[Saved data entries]
====
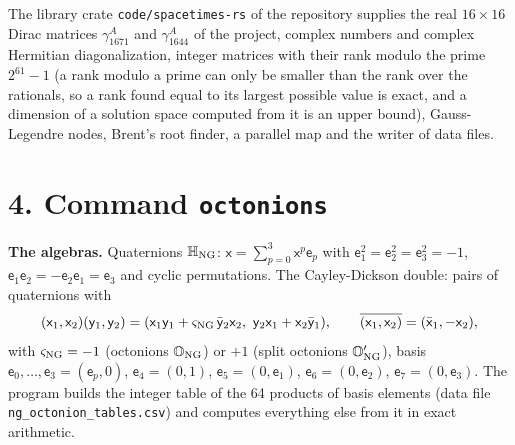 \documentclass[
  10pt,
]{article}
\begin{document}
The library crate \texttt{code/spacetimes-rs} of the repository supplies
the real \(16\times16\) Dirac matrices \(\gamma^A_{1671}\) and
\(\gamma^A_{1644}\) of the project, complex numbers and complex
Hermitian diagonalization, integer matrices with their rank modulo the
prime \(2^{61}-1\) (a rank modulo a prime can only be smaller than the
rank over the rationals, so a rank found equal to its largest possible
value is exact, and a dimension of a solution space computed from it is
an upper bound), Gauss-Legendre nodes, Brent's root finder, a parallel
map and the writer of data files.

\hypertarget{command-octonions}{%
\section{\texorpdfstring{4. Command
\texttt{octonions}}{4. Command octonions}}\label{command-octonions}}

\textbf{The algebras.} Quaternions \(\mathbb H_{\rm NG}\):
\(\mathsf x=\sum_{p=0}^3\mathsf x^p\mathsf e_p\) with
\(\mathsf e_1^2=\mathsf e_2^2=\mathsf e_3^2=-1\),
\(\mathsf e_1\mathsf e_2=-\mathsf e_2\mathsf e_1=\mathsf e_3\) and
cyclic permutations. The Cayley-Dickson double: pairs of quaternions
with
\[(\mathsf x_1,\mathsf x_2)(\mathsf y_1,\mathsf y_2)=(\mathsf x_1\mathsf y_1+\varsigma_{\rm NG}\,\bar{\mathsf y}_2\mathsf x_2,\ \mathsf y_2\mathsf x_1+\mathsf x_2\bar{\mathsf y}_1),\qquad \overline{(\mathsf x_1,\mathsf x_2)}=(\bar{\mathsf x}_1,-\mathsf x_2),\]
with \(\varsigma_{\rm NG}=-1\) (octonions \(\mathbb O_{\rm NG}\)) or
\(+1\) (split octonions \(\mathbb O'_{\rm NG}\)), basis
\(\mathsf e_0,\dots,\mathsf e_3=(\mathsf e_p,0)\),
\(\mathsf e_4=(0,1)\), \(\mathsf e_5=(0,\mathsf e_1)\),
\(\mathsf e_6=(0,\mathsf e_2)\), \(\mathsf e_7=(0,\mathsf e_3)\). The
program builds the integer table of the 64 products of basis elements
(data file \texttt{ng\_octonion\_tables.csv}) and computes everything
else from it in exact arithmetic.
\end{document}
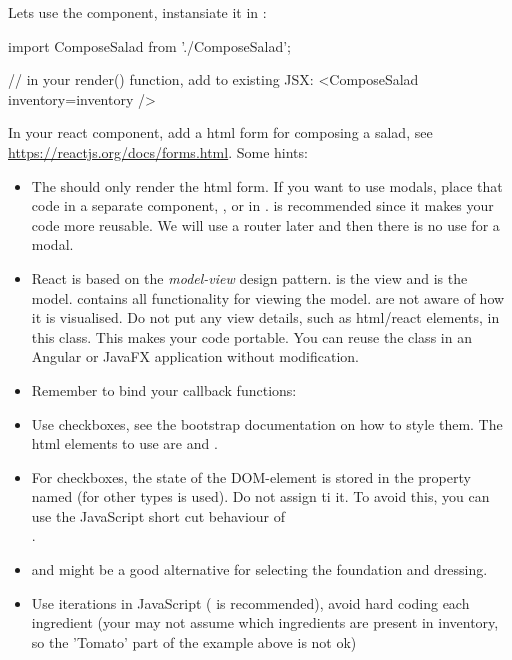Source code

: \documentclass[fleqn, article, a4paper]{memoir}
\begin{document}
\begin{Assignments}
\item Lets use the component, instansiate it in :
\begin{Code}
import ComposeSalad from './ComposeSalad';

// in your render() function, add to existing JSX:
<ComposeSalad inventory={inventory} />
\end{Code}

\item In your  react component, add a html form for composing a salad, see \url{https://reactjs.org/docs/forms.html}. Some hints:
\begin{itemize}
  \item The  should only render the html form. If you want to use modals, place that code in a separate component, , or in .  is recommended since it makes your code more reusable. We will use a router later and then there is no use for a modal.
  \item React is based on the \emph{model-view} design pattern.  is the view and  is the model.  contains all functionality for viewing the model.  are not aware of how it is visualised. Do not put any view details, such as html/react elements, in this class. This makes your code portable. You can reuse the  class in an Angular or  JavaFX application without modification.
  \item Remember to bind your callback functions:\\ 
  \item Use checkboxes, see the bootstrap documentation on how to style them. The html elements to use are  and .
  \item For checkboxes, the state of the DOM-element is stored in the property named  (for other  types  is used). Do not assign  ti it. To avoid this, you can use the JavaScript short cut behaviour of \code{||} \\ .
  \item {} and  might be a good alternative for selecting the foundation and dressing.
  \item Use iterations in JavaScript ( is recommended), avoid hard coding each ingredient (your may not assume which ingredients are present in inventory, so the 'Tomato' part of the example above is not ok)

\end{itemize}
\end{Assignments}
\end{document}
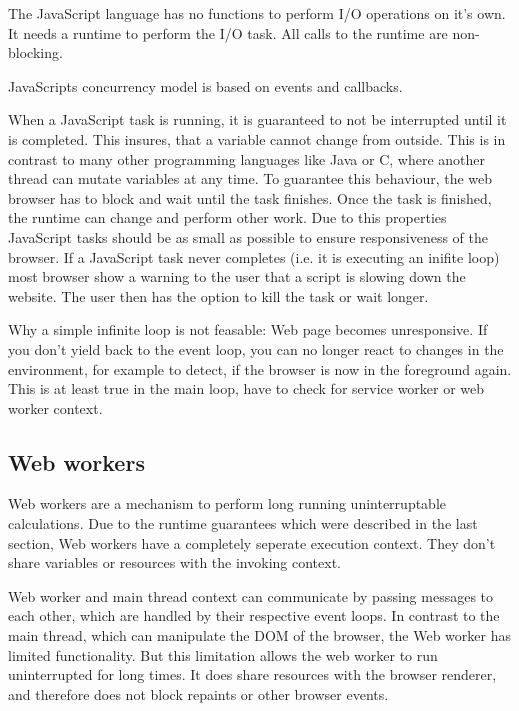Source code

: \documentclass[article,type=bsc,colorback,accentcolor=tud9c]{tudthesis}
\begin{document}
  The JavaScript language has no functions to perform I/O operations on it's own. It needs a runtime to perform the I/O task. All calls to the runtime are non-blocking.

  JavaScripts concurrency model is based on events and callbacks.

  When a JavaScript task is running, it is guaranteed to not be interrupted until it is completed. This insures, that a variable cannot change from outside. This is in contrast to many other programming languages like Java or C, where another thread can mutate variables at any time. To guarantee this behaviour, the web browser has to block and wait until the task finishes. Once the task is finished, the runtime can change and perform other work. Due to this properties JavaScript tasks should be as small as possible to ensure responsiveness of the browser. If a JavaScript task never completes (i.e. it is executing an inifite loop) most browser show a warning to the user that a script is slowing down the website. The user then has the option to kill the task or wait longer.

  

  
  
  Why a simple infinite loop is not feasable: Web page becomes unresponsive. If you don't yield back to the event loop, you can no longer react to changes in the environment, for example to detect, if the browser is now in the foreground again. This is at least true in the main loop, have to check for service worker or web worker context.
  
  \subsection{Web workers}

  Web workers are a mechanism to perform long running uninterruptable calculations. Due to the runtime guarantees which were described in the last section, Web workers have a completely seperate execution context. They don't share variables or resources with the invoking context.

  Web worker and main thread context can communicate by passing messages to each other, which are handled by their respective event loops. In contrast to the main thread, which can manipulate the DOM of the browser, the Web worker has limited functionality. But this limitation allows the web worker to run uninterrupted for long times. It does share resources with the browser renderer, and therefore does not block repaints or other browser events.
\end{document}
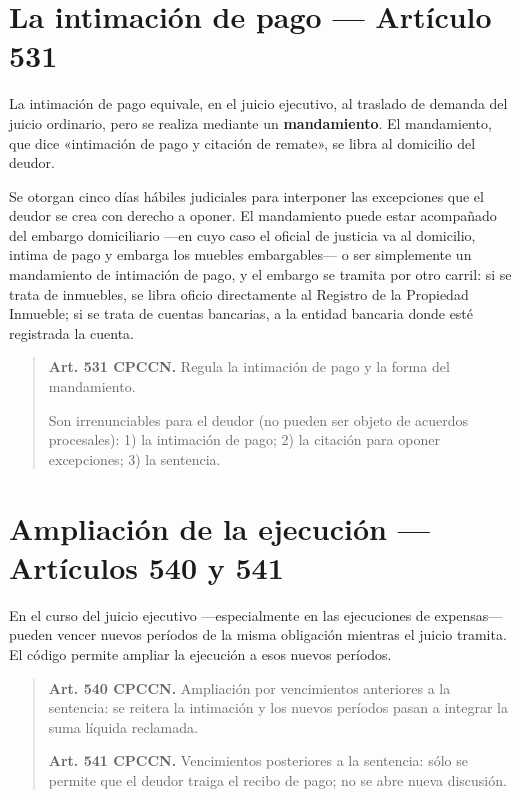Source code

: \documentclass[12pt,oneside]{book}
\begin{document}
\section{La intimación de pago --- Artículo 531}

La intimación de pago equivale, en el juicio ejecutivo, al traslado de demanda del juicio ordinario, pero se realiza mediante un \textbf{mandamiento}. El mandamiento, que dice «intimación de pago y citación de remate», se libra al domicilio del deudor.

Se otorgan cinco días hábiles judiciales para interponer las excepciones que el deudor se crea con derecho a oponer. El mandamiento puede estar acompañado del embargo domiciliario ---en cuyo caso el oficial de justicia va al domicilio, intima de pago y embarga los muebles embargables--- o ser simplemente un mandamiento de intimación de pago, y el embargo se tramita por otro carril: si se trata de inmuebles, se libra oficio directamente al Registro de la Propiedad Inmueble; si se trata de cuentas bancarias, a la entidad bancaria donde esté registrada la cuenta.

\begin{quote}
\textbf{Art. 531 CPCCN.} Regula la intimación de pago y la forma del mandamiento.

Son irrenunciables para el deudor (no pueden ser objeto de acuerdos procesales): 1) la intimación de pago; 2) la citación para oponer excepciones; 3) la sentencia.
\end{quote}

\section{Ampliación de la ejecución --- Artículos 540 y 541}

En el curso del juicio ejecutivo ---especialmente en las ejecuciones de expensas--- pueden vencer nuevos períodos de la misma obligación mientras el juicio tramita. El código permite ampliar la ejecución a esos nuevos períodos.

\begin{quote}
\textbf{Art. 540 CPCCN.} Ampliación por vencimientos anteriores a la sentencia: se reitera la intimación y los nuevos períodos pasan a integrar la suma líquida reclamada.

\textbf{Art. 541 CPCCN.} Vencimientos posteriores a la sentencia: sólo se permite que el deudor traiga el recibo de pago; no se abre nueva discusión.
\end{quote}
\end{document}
====
◆ **PROBLEM TO WORK ON**: In the records above, count the lines holding the word "sentencia"; give only that number.

◆ **SOLVED EXERCISE**: 3